In fact things are worse than Sarah imagines. It turns out the book about community’s a bible for the apartment block — and that all the residents are part of a cult-like group prepared to force Sarah to join them. Acts of physical and psychological torture follow. Sarah is broken down and slowly builds herself back up, and it all builds remorselessly to a powerfully symbolic final shot.
The movie works because it pays so much attention to Sarah’s character, as well as the people around her. Bloom brings out Sarah’s flaws as well as her strengths. She is thoughtless enough to sneak the cat into a pet-free building without thinking about other people’s allergies. And she is weak-willed, unformed in certain ways as the film starts. The story has a strong subtext investigating her feelings about her father and unconscious search for replacement father figures; it’s a horror-thriller as bildungsroman, building to an overtly Freudian choice with an icepick.

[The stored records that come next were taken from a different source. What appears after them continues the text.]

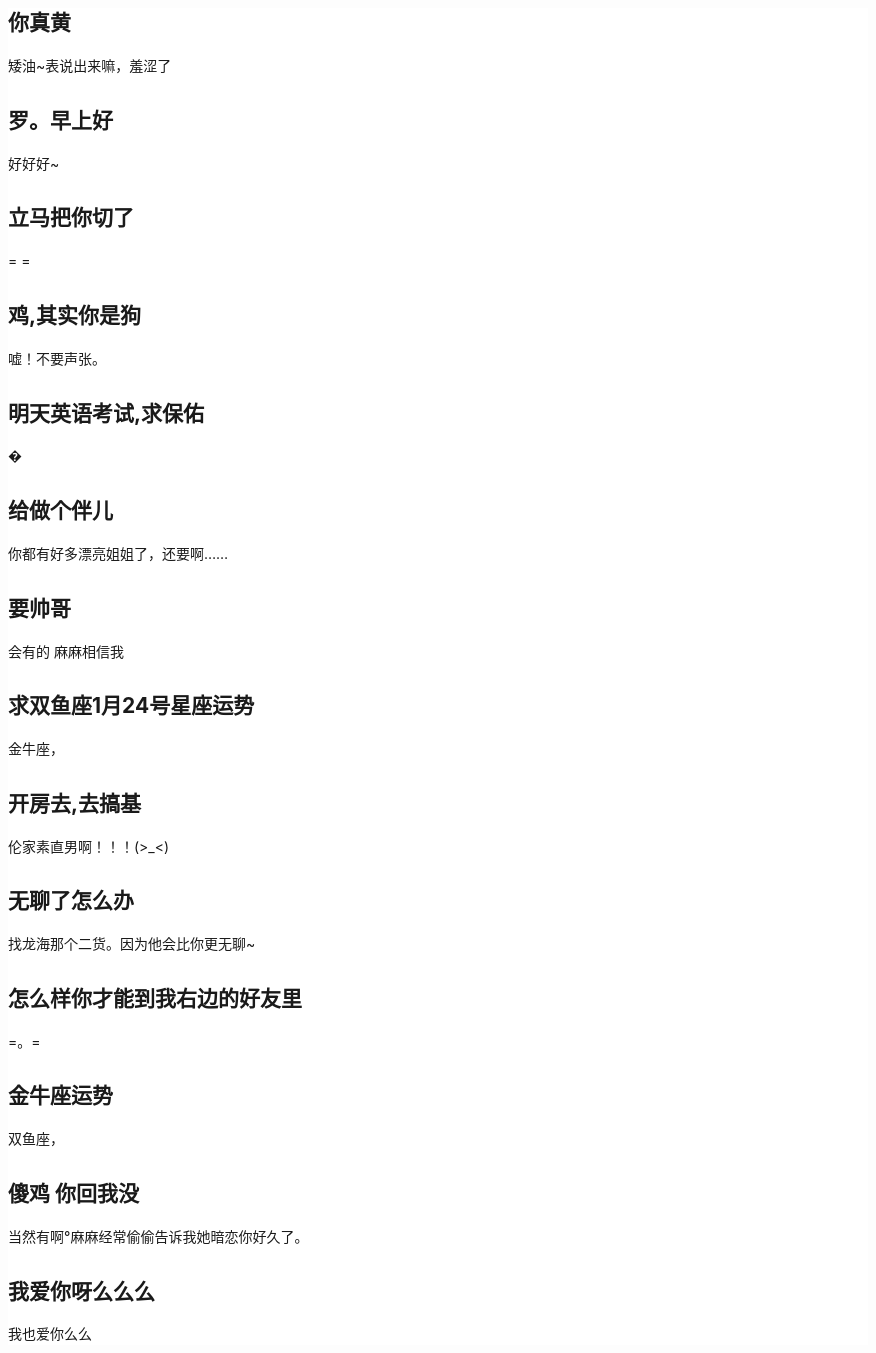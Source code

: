 ## 你真黄
矮油~表说出来嘛，羞涩了

## 罗。早上好
好好好~

## 立马把你切了
= =

## 鸡,其实你是狗
嘘！不要声张。

## 明天英语考试,求保佑
�

## 给做个伴儿
你都有好多漂亮姐姐了，还要啊……

## 要帅哥
会有的 麻麻相信我

## 求双鱼座1月24号星座运势
金牛座，

## 开房去,去搞基
伦家素直男啊！！！(>_<)

## 无聊了怎么办
找龙海那个二货。因为他会比你更无聊~

## 怎么样你才能到我右边的好友里
=。=

## 金牛座运势
双鱼座，

## 傻鸡 你回我没
当然有啊°麻麻经常偷偷告诉我她暗恋你好久了。

## 我爱你呀么么么
我也爱你么么
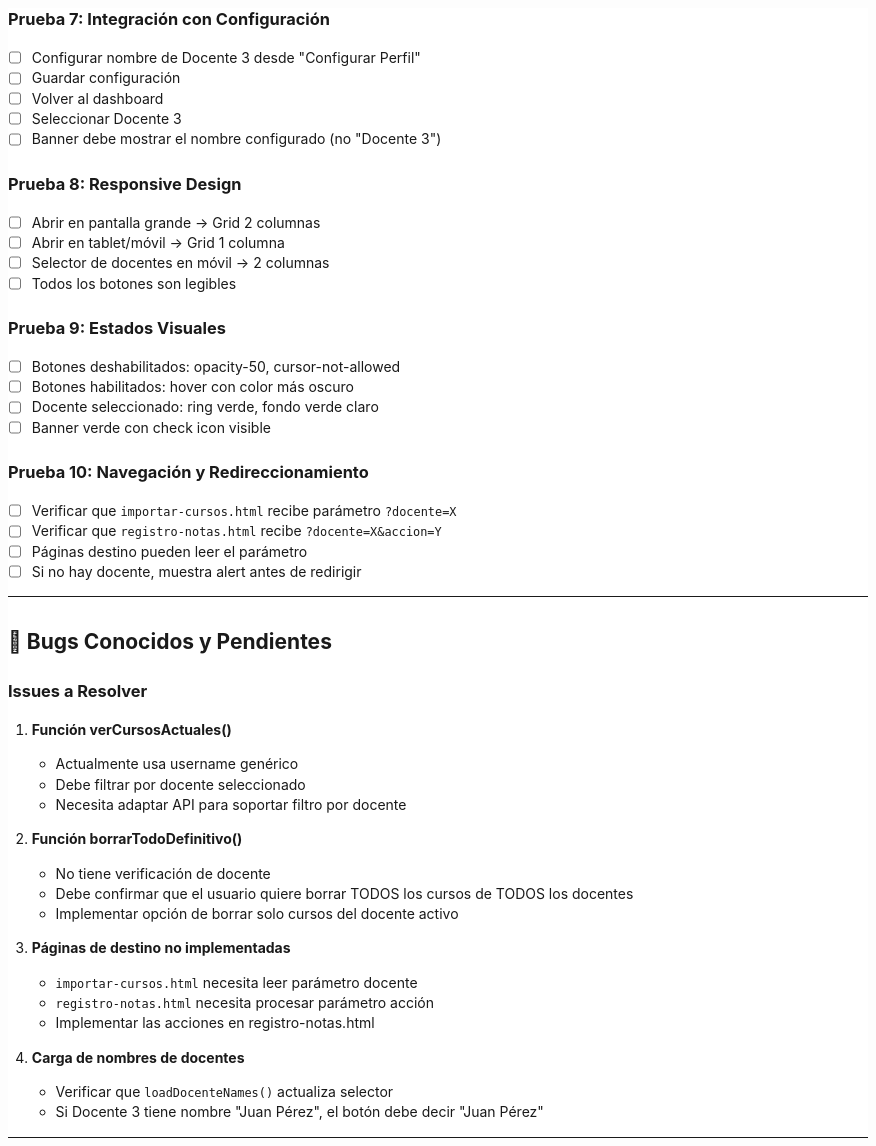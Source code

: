 ### Prueba 7: Integración con Configuración
- [ ] Configurar nombre de Docente 3 desde "Configurar Perfil"
- [ ] Guardar configuración
- [ ] Volver al dashboard
- [ ] Seleccionar Docente 3
- [ ] Banner debe mostrar el nombre configurado (no "Docente 3")

### Prueba 8: Responsive Design
- [ ] Abrir en pantalla grande → Grid 2 columnas
- [ ] Abrir en tablet/móvil → Grid 1 columna
- [ ] Selector de docentes en móvil → 2 columnas
- [ ] Todos los botones son legibles

### Prueba 9: Estados Visuales
- [ ] Botones deshabilitados: opacity-50, cursor-not-allowed
- [ ] Botones habilitados: hover con color más oscuro
- [ ] Docente seleccionado: ring verde, fondo verde claro
- [ ] Banner verde con check icon visible

### Prueba 10: Navegación y Redireccionamiento
- [ ] Verificar que `importar-cursos.html` recibe parámetro `?docente=X`
- [ ] Verificar que `registro-notas.html` recibe `?docente=X&accion=Y`
- [ ] Páginas destino pueden leer el parámetro
- [ ] Si no hay docente, muestra alert antes de redirigir

---

## 🐛 Bugs Conocidos y Pendientes

### Issues a Resolver
1. **Función verCursosActuales()**
   - Actualmente usa username genérico
   - Debe filtrar por docente seleccionado
   - Necesita adaptar API para soportar filtro por docente

2. **Función borrarTodoDefinitivo()**
   - No tiene verificación de docente
   - Debe confirmar que el usuario quiere borrar TODOS los cursos de TODOS los docentes
   - Implementar opción de borrar solo cursos del docente activo

3. **Páginas de destino no implementadas**
   - `importar-cursos.html` necesita leer parámetro docente
   - `registro-notas.html` necesita procesar parámetro acción
   - Implementar las acciones en registro-notas.html

4. **Carga de nombres de docentes**
   - Verificar que `loadDocenteNames()` actualiza selector
   - Si Docente 3 tiene nombre "Juan Pérez", el botón debe decir "Juan Pérez"

---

The movie’s tone and visuals bring this out quite nicely. The film’s drenched with warm sunlight in its exterior shots, presenting a kind of warmth that echoes the self-image of the residents of the apartment block. Interiors of Sarah’s apartment emphasise bare white walls and wooden floors, the unyielding emptiness of unfurnished rooms. There’s a lovely moment early on as Sarah tries to sleep in her new apartment, which I think captures the dislocation of the experience of the first night in a new home. Conversely, later in the film all the homier scenes become unreal, as the rules and philosophy of the community become more detailed. The imagery of the building interiors ironically underscore the extreme rejection of the outer world and the unreality of the residents’ world-view, the willed aversion to external fact they push on Sarah.